A string of messages posted to an Internet bulletin board suggests
that San Diego had strong ties to the animal rights movement and
supported the work of Stop Huntingdon Animal Cruelty USA, or SHAC. The
group is dedicated to putting Huntingdon out of business and advocates
damaging property and economic sabotage to forward its cause.
"I think SHAC is having some more national demos coming up, and
national demos are always good," said a message using San Diego's name
that was posted on Feb. 14, 2001.
SHAC representatives say they don't know San Diego and have had no
contact with him. On its Web site, the group criticized the FBI,
saying that it routinely named the wrong people in these cases.
"The FBI couldn't catch a cold, let alone an underground liberation
activist," a member for the group wrote.
FBI Agent LaRae Quy, a spokeswoman for the bureau's Northern
California office, said investigators had information that San Diego
is linked to animal rights groups. "But that is not why we are issuing
the arrest warrant," she said, alleging that there is strong and solid
information connecting San Diego to the bombings.
"We believe there is a likelihood that other people were involved in
this," Quy said. But no other arrest warrant has been issued.
The FBI has been watching San Diego for some time, authorities said.

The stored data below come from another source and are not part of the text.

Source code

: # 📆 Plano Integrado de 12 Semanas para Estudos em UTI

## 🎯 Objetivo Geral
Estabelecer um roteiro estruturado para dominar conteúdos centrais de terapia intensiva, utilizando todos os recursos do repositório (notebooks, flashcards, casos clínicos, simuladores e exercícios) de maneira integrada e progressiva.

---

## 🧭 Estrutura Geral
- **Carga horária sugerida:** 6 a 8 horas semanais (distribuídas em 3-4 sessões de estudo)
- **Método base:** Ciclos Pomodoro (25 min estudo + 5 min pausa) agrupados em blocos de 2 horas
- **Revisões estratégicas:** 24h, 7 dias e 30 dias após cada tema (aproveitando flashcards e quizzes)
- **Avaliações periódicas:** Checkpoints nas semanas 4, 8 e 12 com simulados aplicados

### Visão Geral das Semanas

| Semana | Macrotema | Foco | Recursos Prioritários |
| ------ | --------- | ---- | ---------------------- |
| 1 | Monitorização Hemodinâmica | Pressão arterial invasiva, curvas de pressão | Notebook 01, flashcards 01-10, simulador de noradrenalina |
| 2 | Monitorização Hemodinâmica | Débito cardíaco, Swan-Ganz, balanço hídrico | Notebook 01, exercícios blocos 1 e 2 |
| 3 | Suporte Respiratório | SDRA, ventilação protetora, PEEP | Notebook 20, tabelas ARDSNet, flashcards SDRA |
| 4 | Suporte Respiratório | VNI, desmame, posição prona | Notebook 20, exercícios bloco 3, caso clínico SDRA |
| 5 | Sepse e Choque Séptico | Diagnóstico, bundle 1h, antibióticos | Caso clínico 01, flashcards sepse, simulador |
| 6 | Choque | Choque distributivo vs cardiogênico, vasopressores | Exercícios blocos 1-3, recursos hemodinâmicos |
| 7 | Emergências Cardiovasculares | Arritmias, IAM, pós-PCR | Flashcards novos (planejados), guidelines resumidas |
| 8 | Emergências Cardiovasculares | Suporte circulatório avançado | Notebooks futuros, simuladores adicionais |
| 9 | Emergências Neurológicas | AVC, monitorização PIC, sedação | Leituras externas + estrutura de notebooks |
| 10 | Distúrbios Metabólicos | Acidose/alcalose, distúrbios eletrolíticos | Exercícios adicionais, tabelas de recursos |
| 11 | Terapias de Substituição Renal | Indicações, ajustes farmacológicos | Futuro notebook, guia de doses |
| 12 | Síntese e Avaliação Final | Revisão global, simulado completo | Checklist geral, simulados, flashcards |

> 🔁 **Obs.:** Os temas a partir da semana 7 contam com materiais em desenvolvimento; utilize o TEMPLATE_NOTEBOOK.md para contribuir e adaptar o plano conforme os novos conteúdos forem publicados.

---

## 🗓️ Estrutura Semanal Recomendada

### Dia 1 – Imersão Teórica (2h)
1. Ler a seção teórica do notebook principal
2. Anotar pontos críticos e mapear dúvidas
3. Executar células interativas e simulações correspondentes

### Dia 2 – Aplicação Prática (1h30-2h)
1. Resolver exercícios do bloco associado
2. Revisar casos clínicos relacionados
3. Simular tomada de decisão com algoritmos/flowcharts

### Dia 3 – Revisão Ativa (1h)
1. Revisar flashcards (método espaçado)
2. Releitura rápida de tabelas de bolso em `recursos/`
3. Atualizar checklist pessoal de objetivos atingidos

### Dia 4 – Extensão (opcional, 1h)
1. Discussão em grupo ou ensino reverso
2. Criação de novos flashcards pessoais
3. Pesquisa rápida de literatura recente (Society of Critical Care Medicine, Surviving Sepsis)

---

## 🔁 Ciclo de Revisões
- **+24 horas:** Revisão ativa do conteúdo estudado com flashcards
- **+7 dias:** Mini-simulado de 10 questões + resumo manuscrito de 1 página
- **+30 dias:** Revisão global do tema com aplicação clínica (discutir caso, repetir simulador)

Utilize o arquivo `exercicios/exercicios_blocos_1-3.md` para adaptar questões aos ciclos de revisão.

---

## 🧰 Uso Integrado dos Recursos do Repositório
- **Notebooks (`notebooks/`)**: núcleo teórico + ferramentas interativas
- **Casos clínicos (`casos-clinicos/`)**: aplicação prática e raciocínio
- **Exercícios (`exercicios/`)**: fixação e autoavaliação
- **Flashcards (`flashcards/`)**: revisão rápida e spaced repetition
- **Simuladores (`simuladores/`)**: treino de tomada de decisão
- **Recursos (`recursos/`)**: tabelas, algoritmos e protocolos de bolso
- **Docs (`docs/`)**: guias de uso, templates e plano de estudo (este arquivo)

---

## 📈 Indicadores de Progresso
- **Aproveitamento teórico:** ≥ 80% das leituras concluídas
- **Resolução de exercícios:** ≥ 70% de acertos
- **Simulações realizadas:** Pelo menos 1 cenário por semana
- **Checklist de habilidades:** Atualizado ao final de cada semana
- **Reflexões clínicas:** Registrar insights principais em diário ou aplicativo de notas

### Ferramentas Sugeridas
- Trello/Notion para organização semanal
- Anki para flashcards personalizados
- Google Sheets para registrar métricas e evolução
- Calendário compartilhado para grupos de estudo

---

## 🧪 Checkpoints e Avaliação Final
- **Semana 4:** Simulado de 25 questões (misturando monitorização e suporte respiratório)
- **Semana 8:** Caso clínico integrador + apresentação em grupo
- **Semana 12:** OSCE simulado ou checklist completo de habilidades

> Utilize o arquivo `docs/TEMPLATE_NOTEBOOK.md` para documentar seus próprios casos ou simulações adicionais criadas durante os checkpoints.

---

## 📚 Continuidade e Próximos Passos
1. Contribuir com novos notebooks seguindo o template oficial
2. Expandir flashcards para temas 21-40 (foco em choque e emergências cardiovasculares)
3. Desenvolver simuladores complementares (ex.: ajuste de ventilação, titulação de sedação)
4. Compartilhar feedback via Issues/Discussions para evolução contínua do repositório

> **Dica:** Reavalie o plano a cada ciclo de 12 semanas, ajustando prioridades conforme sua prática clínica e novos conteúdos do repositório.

Agents told Sonoma County sheriff's detectives last Friday that they
were surveilling San Diego at his rental house in Schellville, a tiny
rural community four miles south of the town of Sonoma. A complaint
was filed in U.S. District Court two days later charging San Diego
with maliciously damaging and destroying property and buildings with
explosives. Documents supporting the arrest warrant were filed under
seal.
Quy said agents had lost track of San Diego last weekend. On
Wednesday, agents searched his two-story home on Acacia Lane.
Neighbors said they had watched as investigators, wearing hazardous
material suits, went in and out of the house.
Myles McMonigle, who lives close by, said it appeared that the agents
had been looking for residues and chemicals that could be used in
bombs. McMonigle said an FBI agent had asked him if he had any new PVC
pipe, which he didn't.
Norman Gilroy said he had rented the house to San Diego in June. The
organic farmer, who lives in a house behind the 25-year-old, said San
Diego appeared to be a law-abiding, "extremely poised man."
"The last thing I would picture him as is a bomber," Gilroy said. "He
is a very nice young man -- a well-spoken intellectual."
Gilroy said San Diego was a vegan who was working on developing a
marshmallow made without gelatin. Gelatin is made by boiling animal
tissue in water.
Other neighbors said San Diego did not appear to have a full-time job
and received unemployment checks in the mail. They said he would
sometimes go off for days at a time.
Chronicle staff writer Matthew B. Stannard contributed to this report.